_Your goal_. Taking the lines below one at a time, count those with the string "illinois" and give the result alone.

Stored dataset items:

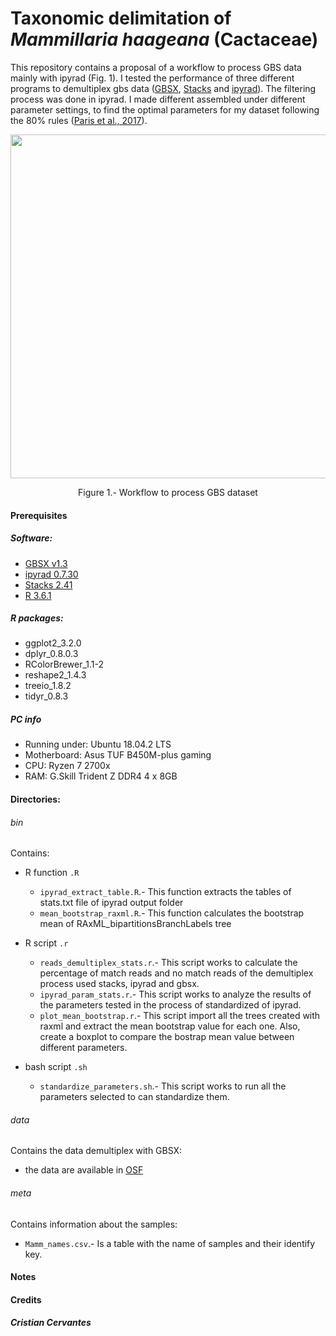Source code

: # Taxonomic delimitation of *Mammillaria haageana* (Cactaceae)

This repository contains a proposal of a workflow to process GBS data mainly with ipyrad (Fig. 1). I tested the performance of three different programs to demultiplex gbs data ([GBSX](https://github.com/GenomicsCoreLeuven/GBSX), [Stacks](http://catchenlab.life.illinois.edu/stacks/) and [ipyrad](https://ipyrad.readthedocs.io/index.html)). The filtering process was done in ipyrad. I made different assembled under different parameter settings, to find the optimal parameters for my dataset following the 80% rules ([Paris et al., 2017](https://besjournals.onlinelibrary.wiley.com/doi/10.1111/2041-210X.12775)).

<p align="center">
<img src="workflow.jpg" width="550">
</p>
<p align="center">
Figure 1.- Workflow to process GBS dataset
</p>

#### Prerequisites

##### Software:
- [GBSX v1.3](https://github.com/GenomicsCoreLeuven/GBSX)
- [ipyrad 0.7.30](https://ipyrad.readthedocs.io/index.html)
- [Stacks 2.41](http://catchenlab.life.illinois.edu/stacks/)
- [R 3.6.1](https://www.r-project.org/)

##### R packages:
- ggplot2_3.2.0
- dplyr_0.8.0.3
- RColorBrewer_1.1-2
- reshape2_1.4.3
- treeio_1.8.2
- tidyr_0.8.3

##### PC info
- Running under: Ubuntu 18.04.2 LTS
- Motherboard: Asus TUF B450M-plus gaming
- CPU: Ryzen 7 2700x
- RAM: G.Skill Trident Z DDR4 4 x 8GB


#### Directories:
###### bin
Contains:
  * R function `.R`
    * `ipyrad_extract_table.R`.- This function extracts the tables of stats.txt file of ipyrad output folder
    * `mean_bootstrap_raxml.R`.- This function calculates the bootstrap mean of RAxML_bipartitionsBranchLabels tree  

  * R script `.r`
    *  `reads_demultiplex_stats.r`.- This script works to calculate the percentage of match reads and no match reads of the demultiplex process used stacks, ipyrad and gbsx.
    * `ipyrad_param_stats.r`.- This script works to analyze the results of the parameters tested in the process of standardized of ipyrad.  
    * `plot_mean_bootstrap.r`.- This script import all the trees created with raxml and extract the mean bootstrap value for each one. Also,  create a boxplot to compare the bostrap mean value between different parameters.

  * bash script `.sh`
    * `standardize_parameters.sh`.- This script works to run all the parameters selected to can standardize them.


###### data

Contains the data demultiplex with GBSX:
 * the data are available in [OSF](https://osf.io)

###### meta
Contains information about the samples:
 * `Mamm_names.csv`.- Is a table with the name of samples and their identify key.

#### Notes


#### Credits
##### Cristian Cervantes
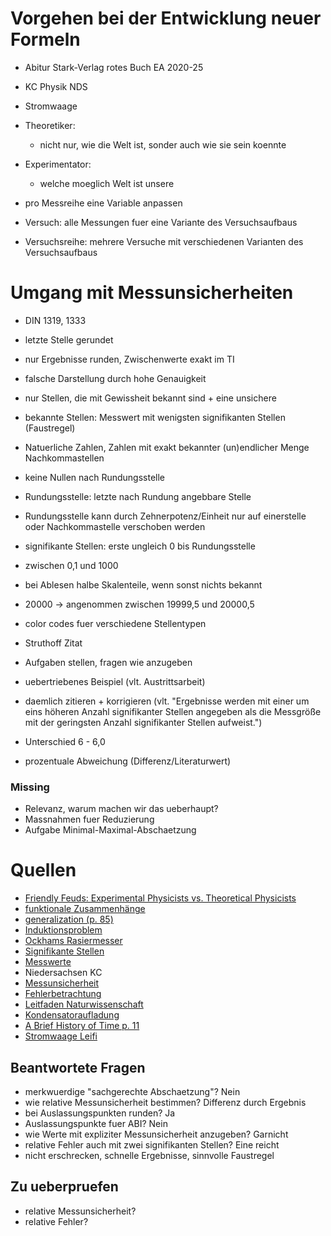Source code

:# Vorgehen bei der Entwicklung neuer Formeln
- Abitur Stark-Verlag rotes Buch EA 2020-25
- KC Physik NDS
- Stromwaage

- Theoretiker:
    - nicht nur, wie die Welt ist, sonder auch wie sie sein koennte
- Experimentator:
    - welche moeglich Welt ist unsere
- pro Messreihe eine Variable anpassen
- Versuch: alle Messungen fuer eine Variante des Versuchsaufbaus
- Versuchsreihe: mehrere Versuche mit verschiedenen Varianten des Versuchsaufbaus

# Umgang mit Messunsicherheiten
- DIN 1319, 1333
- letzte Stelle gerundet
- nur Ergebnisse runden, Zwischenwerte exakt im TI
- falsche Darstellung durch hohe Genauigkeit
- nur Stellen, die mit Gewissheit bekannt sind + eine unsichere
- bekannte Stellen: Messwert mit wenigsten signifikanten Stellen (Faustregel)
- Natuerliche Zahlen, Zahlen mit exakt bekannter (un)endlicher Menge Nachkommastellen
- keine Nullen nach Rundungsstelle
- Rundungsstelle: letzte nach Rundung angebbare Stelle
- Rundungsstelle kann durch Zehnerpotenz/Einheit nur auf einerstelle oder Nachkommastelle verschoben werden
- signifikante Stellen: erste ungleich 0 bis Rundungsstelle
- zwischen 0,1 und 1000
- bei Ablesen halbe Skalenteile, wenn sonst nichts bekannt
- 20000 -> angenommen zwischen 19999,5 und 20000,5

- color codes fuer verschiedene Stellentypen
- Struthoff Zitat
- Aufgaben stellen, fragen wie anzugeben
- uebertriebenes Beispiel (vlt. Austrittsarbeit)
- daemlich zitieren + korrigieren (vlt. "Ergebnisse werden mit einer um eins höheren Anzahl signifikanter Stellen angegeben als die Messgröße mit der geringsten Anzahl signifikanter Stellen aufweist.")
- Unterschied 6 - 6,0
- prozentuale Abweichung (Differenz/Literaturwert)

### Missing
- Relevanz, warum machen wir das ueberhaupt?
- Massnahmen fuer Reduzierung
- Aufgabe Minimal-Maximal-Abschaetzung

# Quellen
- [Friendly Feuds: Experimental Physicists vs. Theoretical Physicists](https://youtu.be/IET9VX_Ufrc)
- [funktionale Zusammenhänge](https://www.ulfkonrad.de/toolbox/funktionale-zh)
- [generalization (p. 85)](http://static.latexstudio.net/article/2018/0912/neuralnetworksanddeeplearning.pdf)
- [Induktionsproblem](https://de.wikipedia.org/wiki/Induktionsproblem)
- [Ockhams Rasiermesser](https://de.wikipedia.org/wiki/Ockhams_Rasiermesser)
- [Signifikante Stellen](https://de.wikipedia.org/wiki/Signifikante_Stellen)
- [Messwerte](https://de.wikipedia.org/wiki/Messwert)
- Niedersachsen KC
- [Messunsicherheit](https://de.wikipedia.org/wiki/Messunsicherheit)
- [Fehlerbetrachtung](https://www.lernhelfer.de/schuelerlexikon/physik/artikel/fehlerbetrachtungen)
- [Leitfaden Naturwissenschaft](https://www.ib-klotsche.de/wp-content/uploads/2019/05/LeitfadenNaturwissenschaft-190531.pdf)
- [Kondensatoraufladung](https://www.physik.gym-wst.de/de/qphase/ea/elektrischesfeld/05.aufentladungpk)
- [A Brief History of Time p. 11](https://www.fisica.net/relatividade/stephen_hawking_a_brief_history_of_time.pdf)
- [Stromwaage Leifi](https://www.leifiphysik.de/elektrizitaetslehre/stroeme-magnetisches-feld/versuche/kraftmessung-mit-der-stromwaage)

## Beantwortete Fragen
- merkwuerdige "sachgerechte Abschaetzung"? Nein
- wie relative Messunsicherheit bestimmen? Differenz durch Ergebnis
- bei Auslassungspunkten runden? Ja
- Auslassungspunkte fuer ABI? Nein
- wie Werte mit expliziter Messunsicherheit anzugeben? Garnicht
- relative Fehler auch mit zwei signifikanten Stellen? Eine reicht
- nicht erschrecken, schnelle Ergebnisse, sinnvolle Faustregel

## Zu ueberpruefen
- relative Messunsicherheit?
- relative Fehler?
* * *
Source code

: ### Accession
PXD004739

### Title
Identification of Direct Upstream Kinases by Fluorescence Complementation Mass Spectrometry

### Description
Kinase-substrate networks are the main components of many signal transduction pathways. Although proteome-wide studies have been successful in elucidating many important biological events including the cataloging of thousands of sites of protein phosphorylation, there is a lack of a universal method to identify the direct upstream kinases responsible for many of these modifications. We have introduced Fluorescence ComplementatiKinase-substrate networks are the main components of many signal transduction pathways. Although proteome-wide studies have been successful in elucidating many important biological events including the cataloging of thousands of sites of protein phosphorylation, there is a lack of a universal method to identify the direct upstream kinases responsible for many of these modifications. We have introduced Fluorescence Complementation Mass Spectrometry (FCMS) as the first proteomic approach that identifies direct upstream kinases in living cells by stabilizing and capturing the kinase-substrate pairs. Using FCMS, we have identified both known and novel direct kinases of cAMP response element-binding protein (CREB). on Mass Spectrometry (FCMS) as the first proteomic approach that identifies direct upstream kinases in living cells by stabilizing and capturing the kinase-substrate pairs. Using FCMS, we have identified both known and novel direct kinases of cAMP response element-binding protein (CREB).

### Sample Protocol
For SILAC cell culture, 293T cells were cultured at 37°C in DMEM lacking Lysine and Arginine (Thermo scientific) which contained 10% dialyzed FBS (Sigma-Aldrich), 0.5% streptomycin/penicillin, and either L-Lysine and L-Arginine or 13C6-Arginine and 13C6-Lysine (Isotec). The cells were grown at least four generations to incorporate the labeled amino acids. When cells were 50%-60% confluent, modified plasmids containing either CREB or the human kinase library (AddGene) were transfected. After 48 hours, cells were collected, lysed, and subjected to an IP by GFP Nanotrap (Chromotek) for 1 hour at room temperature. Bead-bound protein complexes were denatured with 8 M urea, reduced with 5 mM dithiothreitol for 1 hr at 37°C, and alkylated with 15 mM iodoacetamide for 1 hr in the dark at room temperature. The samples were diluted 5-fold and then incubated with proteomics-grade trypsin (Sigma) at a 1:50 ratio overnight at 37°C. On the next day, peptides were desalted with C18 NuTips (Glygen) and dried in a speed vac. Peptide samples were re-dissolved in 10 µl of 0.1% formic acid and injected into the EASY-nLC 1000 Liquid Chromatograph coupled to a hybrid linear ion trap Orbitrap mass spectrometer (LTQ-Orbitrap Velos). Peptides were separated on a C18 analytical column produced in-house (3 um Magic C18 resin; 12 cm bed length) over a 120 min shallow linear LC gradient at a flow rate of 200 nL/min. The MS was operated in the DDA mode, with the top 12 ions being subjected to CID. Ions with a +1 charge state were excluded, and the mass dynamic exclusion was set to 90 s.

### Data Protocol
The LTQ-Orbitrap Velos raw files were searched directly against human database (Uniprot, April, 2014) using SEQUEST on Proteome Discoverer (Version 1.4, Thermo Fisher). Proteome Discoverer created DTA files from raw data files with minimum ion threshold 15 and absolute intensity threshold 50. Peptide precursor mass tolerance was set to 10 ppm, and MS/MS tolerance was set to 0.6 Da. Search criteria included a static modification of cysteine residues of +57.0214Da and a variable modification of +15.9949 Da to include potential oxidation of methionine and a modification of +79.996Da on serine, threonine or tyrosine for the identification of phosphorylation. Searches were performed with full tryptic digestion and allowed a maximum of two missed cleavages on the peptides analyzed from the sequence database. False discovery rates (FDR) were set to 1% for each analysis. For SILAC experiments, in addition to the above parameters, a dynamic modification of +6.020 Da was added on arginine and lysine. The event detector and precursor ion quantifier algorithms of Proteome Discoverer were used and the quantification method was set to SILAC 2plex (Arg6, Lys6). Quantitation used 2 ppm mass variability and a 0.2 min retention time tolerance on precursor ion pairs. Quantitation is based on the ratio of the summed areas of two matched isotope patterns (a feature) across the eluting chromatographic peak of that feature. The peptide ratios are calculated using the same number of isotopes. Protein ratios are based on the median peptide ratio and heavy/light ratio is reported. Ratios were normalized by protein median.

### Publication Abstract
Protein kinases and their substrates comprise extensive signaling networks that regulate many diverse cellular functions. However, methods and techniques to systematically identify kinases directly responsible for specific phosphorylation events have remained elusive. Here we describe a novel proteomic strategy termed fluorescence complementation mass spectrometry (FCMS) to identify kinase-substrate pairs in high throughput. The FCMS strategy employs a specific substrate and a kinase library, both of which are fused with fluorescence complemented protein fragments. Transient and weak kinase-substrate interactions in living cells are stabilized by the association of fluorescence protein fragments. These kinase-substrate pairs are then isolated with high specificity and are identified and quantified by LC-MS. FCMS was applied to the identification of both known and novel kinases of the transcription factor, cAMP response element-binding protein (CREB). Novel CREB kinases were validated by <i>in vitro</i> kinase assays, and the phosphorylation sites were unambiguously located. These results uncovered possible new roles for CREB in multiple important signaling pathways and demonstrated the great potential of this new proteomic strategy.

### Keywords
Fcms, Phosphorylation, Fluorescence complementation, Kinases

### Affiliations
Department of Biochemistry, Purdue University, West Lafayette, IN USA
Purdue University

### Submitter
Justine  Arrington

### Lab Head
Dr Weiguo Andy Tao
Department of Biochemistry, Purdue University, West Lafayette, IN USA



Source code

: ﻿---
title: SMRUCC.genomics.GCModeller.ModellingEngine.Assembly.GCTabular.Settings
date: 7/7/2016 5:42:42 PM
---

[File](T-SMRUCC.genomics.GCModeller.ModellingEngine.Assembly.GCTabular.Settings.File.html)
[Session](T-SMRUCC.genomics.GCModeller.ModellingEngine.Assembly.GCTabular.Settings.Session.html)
--
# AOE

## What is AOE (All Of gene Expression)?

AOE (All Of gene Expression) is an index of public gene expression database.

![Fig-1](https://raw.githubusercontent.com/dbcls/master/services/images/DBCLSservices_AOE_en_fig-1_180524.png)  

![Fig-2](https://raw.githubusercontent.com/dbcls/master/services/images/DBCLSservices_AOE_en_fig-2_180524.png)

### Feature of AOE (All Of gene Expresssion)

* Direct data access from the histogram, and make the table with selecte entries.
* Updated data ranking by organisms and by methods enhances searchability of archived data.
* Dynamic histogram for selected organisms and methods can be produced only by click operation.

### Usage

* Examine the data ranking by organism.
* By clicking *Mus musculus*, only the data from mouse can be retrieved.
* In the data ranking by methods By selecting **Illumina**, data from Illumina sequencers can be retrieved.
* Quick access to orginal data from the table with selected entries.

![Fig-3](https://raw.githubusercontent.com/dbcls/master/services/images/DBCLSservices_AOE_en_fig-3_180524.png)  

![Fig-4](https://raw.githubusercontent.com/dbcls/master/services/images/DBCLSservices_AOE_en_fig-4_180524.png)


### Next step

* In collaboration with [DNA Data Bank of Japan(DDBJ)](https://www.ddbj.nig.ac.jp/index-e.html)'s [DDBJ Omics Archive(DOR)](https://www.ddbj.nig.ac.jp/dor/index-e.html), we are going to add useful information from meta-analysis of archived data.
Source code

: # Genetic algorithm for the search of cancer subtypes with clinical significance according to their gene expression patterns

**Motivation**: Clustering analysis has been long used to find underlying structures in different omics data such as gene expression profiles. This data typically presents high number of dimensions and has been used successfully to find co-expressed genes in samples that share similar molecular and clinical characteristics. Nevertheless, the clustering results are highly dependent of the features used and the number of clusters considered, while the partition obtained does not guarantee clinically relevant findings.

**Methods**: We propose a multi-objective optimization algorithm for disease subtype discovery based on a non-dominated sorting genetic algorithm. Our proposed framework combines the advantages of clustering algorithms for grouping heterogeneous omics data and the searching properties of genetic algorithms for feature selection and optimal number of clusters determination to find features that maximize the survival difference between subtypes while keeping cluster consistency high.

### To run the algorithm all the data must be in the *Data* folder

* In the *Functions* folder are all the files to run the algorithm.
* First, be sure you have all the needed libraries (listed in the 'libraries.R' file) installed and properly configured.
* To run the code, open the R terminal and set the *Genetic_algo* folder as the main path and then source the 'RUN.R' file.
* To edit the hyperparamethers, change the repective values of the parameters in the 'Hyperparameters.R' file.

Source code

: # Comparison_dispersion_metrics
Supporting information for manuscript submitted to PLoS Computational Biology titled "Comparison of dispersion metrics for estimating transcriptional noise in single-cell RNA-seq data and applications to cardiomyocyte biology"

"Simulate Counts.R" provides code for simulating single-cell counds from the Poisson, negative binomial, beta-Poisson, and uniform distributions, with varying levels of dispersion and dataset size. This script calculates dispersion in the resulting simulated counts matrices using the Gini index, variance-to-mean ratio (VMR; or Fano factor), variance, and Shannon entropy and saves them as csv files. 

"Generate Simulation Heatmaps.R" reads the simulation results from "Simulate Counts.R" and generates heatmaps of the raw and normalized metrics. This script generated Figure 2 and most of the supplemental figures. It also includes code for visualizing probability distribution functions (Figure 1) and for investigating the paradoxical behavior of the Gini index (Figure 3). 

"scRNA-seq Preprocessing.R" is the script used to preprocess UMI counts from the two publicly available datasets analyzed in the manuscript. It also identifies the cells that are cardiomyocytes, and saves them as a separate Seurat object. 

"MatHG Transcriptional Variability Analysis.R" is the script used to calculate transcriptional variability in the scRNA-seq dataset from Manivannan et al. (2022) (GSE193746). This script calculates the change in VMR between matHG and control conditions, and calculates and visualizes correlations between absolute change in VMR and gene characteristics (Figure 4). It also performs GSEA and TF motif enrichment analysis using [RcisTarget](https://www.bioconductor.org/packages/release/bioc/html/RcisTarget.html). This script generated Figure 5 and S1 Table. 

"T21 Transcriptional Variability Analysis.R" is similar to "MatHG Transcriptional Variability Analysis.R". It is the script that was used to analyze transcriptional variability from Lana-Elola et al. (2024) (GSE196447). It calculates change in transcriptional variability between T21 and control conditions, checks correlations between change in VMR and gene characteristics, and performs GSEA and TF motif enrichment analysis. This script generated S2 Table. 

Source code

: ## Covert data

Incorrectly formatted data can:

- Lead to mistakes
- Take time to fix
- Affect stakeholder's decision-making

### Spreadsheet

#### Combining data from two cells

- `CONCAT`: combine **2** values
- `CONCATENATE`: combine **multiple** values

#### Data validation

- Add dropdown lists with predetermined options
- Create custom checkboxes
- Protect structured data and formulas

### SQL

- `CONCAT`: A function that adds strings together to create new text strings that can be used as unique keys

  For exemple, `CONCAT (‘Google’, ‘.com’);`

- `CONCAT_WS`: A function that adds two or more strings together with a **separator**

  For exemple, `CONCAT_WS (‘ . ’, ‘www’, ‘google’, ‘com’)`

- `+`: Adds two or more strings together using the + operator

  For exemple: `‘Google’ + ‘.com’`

_Finished task_. 2